Every Christian must practise the counsel of chastity. Heaven help us! In these degraded times, to judge by the fashionable indecencies sanctioned by so-called society people—the horrible abuses of the holy state of marriage, the filthy accounts appearing every day in the newspapers—one would think that even the Sixth Commandment was abolished. Now I need not enter into particulars, but you know, without further argument or illustration, that every Christian man, woman, and child would be unworthy the name if they did not, almost every day, make many sacrifices and struggles against temptation—all of which mean practising the counsel of the Christian perfection of chastity.
So also of obedience. One must obey the Ten Commandments and the laws of the church. Oh! yes. And have we not also to obey the special decrees of the Holy Father, of our bishop, and of our pastor? What sort of a Christian is he who is his own shepherd, or one who is always "standing up for his own rights," as they say, submitting just within law and only when he cannot help himself? And does Christian humility mean nothing in act? That is a narrow road of obedience and a long one, as you all know; and blessed is he who joyfully walks therein. Instead of wanting to shirk these counsels, and put all upon the shoulders of religious, every one ought to be praying hard that God will, of his divine bounty, give us, too, men and women living in the world, more and more grace to practise all that our worldly condition will allow us to do, convinced by faith that he is most truly happy here, as he will certainly be hereafter, who is filled with high Christian aspirations, striving to "walk worthy of his vocation" and realize in himself the picture of a perfect Christ-like life.
Sermon CXXXI.
Erroneous Views Of Vocation.
As a prisoner in the Lord,
I beseech you that you walk
worthy of the vocation in which you are called.
—Ephesians iv. 1.
Brethren, has it ever occurred to you that each one of us has a vocation in this life? I refer not to our Christian vocation, which we all have in common, but to the particular state of life to which each one of us has been called. It is not an uncommon error for people to think that priests and nuns are the only privileged mortals who are called by God to some special work, and that to their vocation alone God has attached peculiar and extraordinary graces.

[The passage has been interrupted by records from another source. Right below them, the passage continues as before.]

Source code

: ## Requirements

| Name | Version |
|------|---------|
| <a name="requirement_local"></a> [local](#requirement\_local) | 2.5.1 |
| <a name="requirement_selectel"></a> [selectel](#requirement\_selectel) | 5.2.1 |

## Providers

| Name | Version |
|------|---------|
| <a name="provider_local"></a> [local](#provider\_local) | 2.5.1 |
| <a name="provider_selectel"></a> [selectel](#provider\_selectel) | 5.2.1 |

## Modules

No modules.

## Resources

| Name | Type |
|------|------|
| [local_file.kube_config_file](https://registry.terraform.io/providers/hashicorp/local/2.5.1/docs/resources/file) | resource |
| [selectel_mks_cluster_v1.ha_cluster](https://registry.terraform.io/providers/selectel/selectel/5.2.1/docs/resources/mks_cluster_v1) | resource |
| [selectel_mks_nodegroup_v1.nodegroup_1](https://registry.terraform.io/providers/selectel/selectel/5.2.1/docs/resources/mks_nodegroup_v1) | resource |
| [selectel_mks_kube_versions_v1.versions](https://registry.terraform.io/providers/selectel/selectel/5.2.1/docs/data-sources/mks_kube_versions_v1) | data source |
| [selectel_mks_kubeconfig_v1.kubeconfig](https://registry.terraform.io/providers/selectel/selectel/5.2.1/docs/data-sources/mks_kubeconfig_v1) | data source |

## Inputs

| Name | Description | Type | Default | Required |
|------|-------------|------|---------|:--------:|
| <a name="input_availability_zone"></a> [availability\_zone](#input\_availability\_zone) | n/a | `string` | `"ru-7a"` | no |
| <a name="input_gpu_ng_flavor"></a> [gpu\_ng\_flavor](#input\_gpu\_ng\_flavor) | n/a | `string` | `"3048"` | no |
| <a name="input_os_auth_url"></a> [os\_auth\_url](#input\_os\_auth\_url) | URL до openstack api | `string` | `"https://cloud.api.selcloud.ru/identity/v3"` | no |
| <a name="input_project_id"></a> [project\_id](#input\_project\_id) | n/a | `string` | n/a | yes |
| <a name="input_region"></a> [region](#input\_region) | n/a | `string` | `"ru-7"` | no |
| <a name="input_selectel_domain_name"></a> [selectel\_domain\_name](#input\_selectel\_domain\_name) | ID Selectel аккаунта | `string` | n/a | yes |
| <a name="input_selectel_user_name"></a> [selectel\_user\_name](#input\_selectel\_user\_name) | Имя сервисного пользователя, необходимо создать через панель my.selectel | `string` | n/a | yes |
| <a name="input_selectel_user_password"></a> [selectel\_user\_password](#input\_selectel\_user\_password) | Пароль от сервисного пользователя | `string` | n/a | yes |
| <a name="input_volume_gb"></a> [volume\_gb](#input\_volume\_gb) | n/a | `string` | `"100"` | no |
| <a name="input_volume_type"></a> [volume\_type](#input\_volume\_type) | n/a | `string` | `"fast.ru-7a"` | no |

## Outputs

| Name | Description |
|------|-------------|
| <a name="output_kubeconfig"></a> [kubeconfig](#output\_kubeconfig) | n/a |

This is an error we must correct. We have all, thank God, the vocation to be Christians and the call to be saints, but we have, moreover, our own special calling, suitable to our character and disposition; and our common Christian vocation, and in a great measure our eternal salvation, depends on our fulfilling worthily the particular vocation in which we are called.
Some of us God has called to be priests, to serve continually at his altar. Some to be fathers of families, and others to remain single all their life. Some he has called to the higher professions, and others to the hard but manly toil of every-day life. But to all these vocations, to all these different states of life, he has attached certain duties, peculiar obligations, which must be met and fulfilled.